For all of the heat the press continues to take, it is worth noting that excellent journalism was also produced. We need not look far for examples of work that truly did a service for the public. How else would voters know that their president has been accused of sexually harassing women? And while Trump’s tax returns never were released, voters gained a lot of valuable information about how he has operated financially because of tireless work by dedicated journalists. Trump was a candidate who was thoroughly scrutinized, and, for various reasons, voters still chose him.

While for some people “thoroughly scrutinized” equates to excessive coverage, it is difficult to come up with some aspect of Trump that was not pursued. Whether voters read the articles or not, basically every lead reporters received on Trump was followed. And this is the part where “low energy” former Gov. Jeb Bush got separated from Trump—Trump knew how to play to the media, where other candidates did not. This election was a giant Post-It note with Henry Fairlie’s words written on it: “The media are the child of the public; the public then becomes the child of the media.”

This election has been a powerful reminder that there are forces in the world actively working to deceive the public. This has been a year that the boundaries of truth have been tested, and the conversations of what and how to report have had to take place with the understanding that the climate is set up for lies and fake news to proliferate. This is a conversation America will continue to struggle with because lies have real consequences.

It is right to be critical of the press, but it is wrong to not trust journalists. To not understand the difference between journalism and the rest of the media is a mistake the nation can ill-afford. Journalism is the public’s lifeline to the world. The rest of the media are what separate the two from each other. This election was evidence that the public needs truth-tellers more than ever.

It is our job, as journalists, to report facts objectively and tell all sides of each story. Only in practicing the basics of our profession can we regain the public’s confidence in our work.

Of course, I do not speak here for any particular newsroom. I can only speak from my experience as a new journalist at the beginning of my career.

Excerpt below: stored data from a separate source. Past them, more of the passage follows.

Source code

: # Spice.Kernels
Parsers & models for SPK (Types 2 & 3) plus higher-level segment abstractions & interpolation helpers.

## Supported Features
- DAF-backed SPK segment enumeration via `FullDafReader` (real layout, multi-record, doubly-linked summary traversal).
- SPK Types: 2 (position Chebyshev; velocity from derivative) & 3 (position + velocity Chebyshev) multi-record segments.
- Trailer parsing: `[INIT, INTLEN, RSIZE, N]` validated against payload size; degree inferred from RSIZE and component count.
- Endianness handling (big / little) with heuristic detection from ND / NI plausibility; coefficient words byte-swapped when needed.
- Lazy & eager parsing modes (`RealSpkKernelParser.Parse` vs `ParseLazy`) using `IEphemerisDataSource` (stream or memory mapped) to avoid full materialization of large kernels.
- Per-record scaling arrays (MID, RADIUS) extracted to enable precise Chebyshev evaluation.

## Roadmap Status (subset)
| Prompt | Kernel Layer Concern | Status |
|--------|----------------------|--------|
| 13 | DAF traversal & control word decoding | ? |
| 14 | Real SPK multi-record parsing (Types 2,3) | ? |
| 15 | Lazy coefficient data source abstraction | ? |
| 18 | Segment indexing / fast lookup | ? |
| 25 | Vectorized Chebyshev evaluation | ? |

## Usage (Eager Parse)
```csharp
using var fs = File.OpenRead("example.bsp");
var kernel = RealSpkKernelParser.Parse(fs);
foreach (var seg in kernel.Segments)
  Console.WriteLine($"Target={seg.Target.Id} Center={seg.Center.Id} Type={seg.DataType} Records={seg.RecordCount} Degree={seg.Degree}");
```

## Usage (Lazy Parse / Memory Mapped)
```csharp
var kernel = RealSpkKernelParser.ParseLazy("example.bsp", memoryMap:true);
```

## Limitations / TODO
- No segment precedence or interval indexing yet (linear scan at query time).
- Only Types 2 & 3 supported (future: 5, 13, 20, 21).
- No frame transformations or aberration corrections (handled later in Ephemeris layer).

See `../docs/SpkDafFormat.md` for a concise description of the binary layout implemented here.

As I reflect on the election, I have no problem admitting that I still have guilt over ignoring fake news I scrolled past on my Facebook News Feed to avoid arguments. Perhaps it is our responsibility as citizens to confront such content every time we encounter it. It’s a burden which may feel massive considering how much of it exists, but a responsibility arguably worth undertaking to preserve the integrity of the information we share with each other.

The election of 2016 was a walk in the dark for many journalists, who were forced to take shaky steps forward without knowing the stability of the ground beneath them. As I’ve learned, if the last year was anything for journalists, regardless of their age, it was a reminder that the fundamentals of journalism never cease to matter because sometimes they are all we can depend on.